L’après midi, nous retournons à la Maternité,
Vers 20 heures, nous sommes sur le point de quitter, quand la cheffe soignante nous annonce qu’il faut absolument trouver de l’oxygène, car il en manque à l’hôpital. "Faites votre possible, ne tardez surtout pas, et revenez avant minuit."
Alphonse et moi, réagissons en même temps: Seul Air Liquide peut nous fournir la bonbonne d'oxygène demandée. En ville, tous les établissements sont fermés.

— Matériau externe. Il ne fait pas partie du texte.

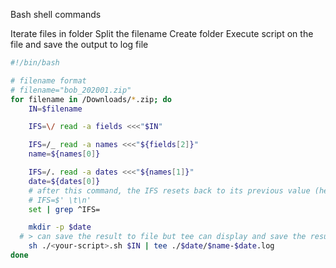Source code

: Bash shell commands 

Iterate files in folder 
Split the filename
Create folder
Execute script on the file and save the output to log file
```bash
#!/bin/bash

# filename format
# filename="bob_202001.zip"
for filename in /Downloads/*.zip; do
	IN=$filename

	IFS=\/ read -a fields <<<"$IN"

	IFS=/_ read -a names <<<"${fields[2]}"
	name=${names[0]}

	IFS=/. read -a dates <<<"${names[1]}"
	date=${dates[0]}
	# after this command, the IFS resets back to its previous value (here, the default):
	# IFS=$' \t\n'
	set | grep ^IFS=

	mkdir -p $date
  # > can save the result to file but tee can display and save the result to file at the same time
	sh ./<your-script>.sh $IN | tee ./$date/$name-$date.log
done
```
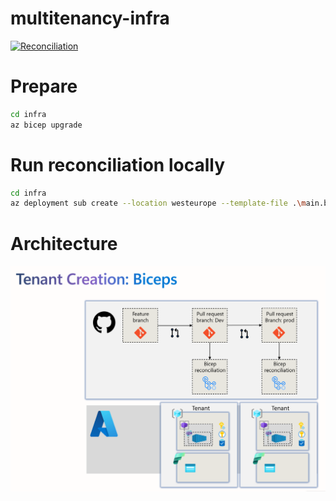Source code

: # multitenancy-infra

[![Reconciliation](https://github.com/EmeaAppGbb/multitenancy-infra/actions/workflows/ci.yml/badge.svg)](https://github.com/EmeaAppGbb/multitenancy-infra/actions/workflows/ci.yml)


# Prepare 
```bash
cd infra
az bicep upgrade
```

# Run reconciliation locally
```bash
cd infra
az deployment sub create --location westeurope --template-file .\main.bicep --parameters .\main.DEV.bicepparam --what-if  
```

# Architecture
![Architecture](./readme-media/architecture.png)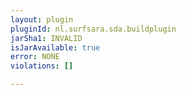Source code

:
 ```yaml
---
layout: plugin
pluginId: nl.surfsara.sda.buildplugin
jarSha1: INVALID
isJarAvailable: true
error: NONE
violations: []

---
```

Avec l' Opel d’Alphonse, nous roulons à toute vitesse vers le dépôt central d’Air Liquide, qui se trouve près de la Compagnie d'Électricité.
Arrivés devant l’immeuble, il fait nuit noire, la grande porte est fermée, il est plus que 20 h.30. Tout est trop calme, nous sommes en retard. Alphonse allume les phares de la voiture pour voir s'il y a une sonnette, rien, on frappe à la porte, aucune réaction. On frappe de plus en plus fort, toujours rien, et s'il n’y avait personne?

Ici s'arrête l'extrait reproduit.